### Dataset:
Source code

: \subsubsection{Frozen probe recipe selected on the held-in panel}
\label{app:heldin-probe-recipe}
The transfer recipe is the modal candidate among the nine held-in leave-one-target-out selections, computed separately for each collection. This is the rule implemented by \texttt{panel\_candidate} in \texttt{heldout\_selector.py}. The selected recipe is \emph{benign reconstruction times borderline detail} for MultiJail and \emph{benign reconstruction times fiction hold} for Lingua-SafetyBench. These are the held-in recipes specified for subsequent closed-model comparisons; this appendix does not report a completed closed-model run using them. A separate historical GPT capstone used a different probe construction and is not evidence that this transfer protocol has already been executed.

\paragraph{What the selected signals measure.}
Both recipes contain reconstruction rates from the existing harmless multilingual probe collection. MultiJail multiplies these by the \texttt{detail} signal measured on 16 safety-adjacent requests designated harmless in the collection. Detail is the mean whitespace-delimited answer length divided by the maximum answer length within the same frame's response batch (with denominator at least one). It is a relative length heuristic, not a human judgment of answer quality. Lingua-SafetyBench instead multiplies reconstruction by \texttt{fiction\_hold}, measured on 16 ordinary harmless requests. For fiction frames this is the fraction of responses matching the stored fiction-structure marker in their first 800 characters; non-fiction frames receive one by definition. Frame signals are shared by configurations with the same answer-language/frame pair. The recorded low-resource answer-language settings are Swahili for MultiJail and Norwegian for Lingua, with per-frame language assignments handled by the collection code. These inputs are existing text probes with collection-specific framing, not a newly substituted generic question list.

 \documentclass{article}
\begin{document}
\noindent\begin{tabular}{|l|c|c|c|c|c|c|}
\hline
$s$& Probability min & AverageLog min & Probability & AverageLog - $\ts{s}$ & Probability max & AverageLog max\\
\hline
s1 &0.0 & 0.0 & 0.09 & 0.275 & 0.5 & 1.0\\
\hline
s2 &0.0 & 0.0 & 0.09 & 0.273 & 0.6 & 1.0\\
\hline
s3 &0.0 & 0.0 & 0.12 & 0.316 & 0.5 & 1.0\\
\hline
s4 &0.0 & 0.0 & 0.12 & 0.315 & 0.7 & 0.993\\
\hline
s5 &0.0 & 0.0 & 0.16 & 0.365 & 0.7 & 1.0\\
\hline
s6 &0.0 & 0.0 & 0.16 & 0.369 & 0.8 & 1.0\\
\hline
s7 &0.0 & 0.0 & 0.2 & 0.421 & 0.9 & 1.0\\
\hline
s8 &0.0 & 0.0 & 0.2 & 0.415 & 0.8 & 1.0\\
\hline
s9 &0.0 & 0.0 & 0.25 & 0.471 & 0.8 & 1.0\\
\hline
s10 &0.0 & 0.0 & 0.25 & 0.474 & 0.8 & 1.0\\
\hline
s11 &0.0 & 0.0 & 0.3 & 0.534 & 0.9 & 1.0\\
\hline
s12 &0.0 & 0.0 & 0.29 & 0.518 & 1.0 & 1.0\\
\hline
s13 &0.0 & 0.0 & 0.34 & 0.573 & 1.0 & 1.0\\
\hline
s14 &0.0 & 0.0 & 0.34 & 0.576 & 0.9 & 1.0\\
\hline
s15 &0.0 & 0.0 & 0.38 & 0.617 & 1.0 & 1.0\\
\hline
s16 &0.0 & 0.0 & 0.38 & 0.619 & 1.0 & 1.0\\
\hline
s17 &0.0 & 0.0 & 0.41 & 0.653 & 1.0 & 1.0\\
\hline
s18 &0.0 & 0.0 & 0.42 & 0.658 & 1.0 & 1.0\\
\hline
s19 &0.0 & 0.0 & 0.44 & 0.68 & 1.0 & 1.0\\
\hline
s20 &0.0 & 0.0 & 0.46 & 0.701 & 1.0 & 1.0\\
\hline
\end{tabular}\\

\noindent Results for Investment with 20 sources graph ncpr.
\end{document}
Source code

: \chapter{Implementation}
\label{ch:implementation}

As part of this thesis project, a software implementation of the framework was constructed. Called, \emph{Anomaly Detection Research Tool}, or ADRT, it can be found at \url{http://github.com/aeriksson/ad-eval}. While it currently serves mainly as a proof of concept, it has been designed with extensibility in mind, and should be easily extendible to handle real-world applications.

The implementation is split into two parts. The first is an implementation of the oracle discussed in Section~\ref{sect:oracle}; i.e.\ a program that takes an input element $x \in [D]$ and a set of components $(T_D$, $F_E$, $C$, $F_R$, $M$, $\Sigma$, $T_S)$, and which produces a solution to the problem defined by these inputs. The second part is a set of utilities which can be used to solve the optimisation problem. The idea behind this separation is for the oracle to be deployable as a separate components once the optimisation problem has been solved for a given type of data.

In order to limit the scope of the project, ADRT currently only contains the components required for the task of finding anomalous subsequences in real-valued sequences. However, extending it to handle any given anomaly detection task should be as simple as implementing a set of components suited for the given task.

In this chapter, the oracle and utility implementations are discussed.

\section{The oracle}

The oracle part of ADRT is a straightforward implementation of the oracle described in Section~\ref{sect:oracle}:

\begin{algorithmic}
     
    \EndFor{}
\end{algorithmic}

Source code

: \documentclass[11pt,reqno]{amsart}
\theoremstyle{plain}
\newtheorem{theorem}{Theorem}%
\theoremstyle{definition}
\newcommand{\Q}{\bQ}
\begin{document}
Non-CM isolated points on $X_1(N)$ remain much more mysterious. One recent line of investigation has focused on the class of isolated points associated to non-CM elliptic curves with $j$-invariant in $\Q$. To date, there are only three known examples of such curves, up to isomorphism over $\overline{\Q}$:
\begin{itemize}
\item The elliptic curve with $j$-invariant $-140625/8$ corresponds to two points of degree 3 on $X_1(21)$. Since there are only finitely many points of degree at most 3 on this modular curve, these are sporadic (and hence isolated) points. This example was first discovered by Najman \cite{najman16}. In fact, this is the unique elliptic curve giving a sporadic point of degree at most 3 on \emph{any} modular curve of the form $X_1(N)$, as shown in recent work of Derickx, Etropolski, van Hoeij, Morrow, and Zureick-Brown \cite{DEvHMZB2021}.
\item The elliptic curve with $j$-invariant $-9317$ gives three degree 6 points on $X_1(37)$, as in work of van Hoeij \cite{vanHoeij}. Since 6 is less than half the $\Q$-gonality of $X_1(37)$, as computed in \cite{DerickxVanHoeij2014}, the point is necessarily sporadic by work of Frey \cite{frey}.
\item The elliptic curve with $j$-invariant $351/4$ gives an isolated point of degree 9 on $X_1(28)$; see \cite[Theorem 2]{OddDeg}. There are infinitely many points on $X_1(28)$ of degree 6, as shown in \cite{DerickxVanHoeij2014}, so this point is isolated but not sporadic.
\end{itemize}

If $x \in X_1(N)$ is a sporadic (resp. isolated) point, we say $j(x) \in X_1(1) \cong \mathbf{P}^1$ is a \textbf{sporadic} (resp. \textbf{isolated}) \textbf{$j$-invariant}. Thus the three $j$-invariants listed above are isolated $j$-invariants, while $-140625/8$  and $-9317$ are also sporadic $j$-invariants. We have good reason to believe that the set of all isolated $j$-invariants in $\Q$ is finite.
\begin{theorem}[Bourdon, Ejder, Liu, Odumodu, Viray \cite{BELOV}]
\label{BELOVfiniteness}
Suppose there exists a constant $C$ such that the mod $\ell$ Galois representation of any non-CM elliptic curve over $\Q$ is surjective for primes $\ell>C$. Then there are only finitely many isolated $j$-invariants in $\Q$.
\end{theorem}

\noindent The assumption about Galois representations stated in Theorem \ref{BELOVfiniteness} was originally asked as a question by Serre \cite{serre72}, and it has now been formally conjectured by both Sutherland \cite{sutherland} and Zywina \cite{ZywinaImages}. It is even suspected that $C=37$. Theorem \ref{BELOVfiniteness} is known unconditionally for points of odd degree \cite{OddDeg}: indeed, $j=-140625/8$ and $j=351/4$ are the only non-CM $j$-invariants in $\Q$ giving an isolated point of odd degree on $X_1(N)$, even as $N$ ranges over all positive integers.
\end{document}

### The problem:
Number only, please: work out how many lines of the listing hold "documentclass".

### Task answer:
2